Scavare nella memoria
A 80 anni dal triste evento che ha scosso dal profondo le radici del Giappone, gli abitanti della zona colpita dalla deflagrazione sono ancora alla ricerca dei resti dei dispersi, con l’obiettivo di concederli l’onore che li spetta. Migliaia di morti e moribondi, infatti, al momento dell’impatto, furono trasportati sulla piccola isola rurale di Ninoshima, appena a sud della città epicentro, a bordo di imbarcazioni militari con equipaggi addestrati per missioni suicide. Le vittime avevano i vestiti bruciati e la pelle appesa al viso e agli arti. Poche centinaia di persone, secondo i documenti storici, erano ancora in vita, qualche settimana dopo, precisamente il 25 agosto quando l’ospedale da campo chiuse. Una sfida delicata per ricostruire una storia di sofferenza e porre veramente fine al secondo conflitto mondiale. Ne è convinto Rebun Kayo, ricercatore dell’Università di Hiroshima, alla ricerca costante di resti umani sull’isola. Finora Kayo ha trovato circa 100 frammenti ossei, tra cui pezzi di cranio e la mandibola di un neonato con alcuni dentini ancora attaccati.

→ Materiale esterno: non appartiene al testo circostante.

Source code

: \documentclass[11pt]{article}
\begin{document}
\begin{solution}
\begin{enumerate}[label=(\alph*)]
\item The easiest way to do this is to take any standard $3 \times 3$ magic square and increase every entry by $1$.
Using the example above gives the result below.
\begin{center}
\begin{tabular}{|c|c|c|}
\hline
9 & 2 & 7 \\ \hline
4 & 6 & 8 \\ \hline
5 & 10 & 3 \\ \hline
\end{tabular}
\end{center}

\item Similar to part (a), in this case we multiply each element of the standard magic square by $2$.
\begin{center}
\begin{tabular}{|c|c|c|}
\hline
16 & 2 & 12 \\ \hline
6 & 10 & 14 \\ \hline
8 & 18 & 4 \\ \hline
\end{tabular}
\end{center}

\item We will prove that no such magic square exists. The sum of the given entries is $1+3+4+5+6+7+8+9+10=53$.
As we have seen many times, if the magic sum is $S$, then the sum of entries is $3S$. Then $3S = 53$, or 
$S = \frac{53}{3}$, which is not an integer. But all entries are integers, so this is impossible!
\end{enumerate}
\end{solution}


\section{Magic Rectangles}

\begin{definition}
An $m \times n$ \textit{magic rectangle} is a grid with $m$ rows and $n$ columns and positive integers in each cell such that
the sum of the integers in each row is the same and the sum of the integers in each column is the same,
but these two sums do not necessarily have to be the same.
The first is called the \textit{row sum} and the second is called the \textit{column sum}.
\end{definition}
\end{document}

La cerimonia commemorativa
La città, intanto, come ogni anno, si sta preparando per la consueta cerimonia commemorativa, che quest’anno assumerà un significato diverso, non solo per la cifra tonda. È tutto pronto al Parco del Memoriale della Pace, che accoglierà le numerose cariche istituzionali di 120 Paesi, tra cui quest’anno anche i rappresentanti di Palestina e Taiwan, entrambi formalmente non riconosciuti dal Giappone. Grande assente alla cerimonia ancora una volta la Russia di Putin, sarà presente invece la rappresentanza di Minsk. La città di Hiroshima, sui suoi canali, ha diffuso gli obiettivi alla base della celebrazione di quest’anno. «Le tensioni globali sono alle stelle: in tutto il mondo scoppiano nuovi conflitti, mentre quelli vecchi non finiscono mai», è l’incipit del comunicato, che ricorda il rischio ancora attuale delle armi nucleari in mano ad almeno 9 Stati, tra cui Russia, Cina, Stati Uniti e Israele. «È necessario creare un consenso nella società civile per il raggiungimento di un mondo libero dalle armi nucleari – è scritto ancora -nonché creare slancio per promuovere cambiamenti politici anziché affidarsi alla deterrenza nucleare su scala globale».